The primary limitation of the present study is the retrospective nature of the analysis performed on a relatively small number of patients. Also, the long period of data collection in a single center does certainly limit the value of the new score derived from the analysis. The ANCLA score has not been validated using other more numerous datasets. Of course, this validation will be performed with further data collected prospectively. However, a positive internal validation procedure based on bootstrap was performed. Because the causative microbial agents were not identified in about 28% of cases, there is a possibility that such unrecognized organisms might be associated to an increased mortality rate after surgery. This study did not evaluate the contribution to mortality risk of potentially important factors such as antibiotic treatment and preoperative patient preparation. The impact of different strategies of myocardial protection and of techniques such as intraoperative ultrafiltration on the risk of death was not taken into account.
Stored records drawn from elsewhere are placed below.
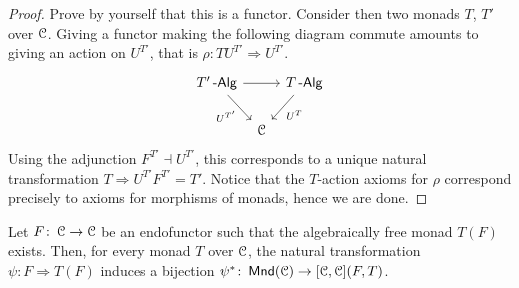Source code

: \documentclass[a4paper,11pt,oneside,openany]{scrbook}
\begin{document}
\begin{proof}
    Prove by yourself that this is a functor. Consider then two monads $T$, $T'$ over $\operatorname{\mathcal{C}}$. Giving a functor making the following diagram commute amounts to giving an action on $U^{T'}$, that is $\rho\colon TU^{T'}\Rightarrow U^{T'}$.
    \[
    \begin{tikzcd}[column sep=tiny]
        T'\Alg\ar[rr]\ar[dr, swap, "U^{T'}"]
        && T\Alg\ar[dl, "U^T"] \\
        & \C
    \end{tikzcd}
    \]
    Using the adjunction $F^{T'}\dashv U^{T'}$, this corresponds to a unique natural transformation $T\Rightarrow U^{T'}F^{T'}=T'$. Notice that the $T$-action axioms for $\rho$ correspond precisely to axioms for morphisms of monads, hence we are done.
\end{proof}

\begin{prop}
    Let $F\colon\operatorname{\mathcal{C}}\rightarrow\operatorname{\mathcal{C}}$ be an endofunctor such that the algebraically free monad $T(F)$ exists. Then, for every monad $T$ over $\operatorname{\mathcal{C}}$, the natural transformation $\psi\colon F\Rightarrow T(F)$ induces a bijection $\psi^*\colon\operatorname{\mathsf{Mnd}}(\operatorname{\mathcal{C}})\rightarrow [\operatorname{\mathcal{C}},\operatorname{\mathcal{C}}](F,T)$.
\end{prop}
\end{document}
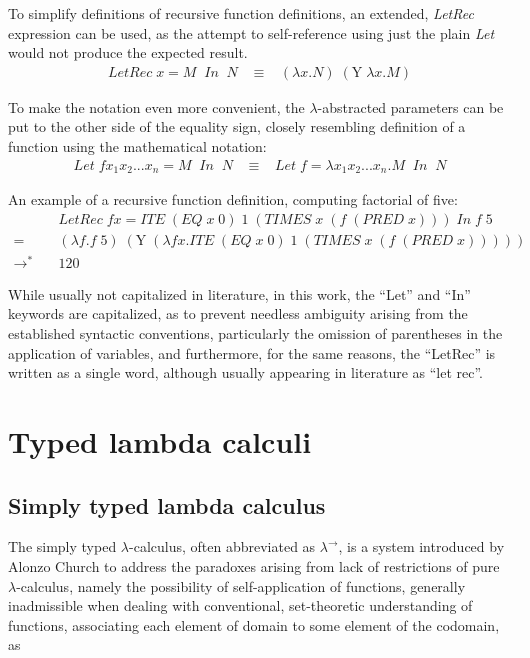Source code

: \documentclass[table, a4paper, 10pt]{book}
\begin{document}
\noindent
To simplify definitions of recursive function definitions, an extended,
\textit{LetRec} expression can be used, as the attempt to self-reference
using just the plain \textit{Let} would not produce the expected result.
\begin{align*}
\mathit{LetRec}\;x = M\;\;\mathit{In}\;\;N \;\;\;\equiv\;\;\;(\lambda x.N)\;(\mathrm{Y}\;\lambda x.M)
\end{align*}

\noindent
To make the notation even more convenient, the $\lambda$-abstracted parameters can be put
to the other side of the equality sign, closely resembling 
definition of a function using the mathematical notation:
\begin{align*}
\mathit{Let}\;f x_1 x_2 ... x_n = M\;\;\mathit{In}\;\;N \;\;\;\equiv\;\;\;\mathit{Let}\;f = \lambda x_1 x_2 ... x_n.M\;\;\mathit{In}\;\;N
\end{align*}

\noindent
An example of a recursive function definition, computing factorial of five:
\begin{align*}
&\mathit{Let Rec}\;f x = \mathit{ITE}\;(\mathit{EQ}\;x\;\mathit{0})\;\mathit{1}\;(\mathit{TIMES}\;x\;(f\;(\mathit{PRED}\;x)))\;\mathit{In}\;f\;\mathit{5}\\
=\;\;\quad&(\lambda f.f\;\mathit{5})\;(\mathrm{Y}\;(\lambda fx.\mathit{ITE}\;(\mathit{EQ}\;x\;\mathit{0})\;\mathit{1}\;(\mathit{TIMES}\;x\;(f\;(\mathit{PRED}\;x)))))\\
\to^\ast\quad&\mathit{120}
\end{align*}

\noindent
While usually not capitalized in literature,
in this work, the ``Let'' and ``In'' keywords are capitalized,
as to prevent needless ambiguity arising
from the established syntactic conventions, particularly the omission
of parentheses in the application of variables, and furthermore,
for the same reasons, the ``LetRec'' is written as a single word,
although usually appearing in literature as ``let rec''.

\section{Typed lambda calculi} \label{sec:types}

\subsection{Simply typed lambda calculus}
The simply typed $\lambda$-calculus, often abbreviated as $\lambda^\to$, is a system
introduced by Alonzo Church to address the paradoxes arising from lack of restrictions of pure $\lambda$-calculus,
namely the possibility of self-application of functions, generally inadmissible
when dealing with conventional, set-theoretic understanding of functions, associating
each element of domain to some element of the codomain, as
\end{document}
Another limitation is that the ANCLA score performance was measured in the patients from whom it had been derived; consequently, it was expected that the score would perform better than the other scoring systems considered in predicting in-hospital death after surgery for IE. Yet, no external validation of the score was performed.

Conclusions

For patients with IE undergoing surgery, preoperative risk stratification is of utmost importance. However, to predict in-hospital mortality after cardiac surgery in these critically ill patients, aspecific and relatively complex scoring systems derived from large populations of patients are being used. Specific and simpler predictive systems such as the ANCLA score could aid a rapid and reliable framing of the patient with IE. Of course, further large validation studies are necessary before introducing the ANCLA score into the clinical practice.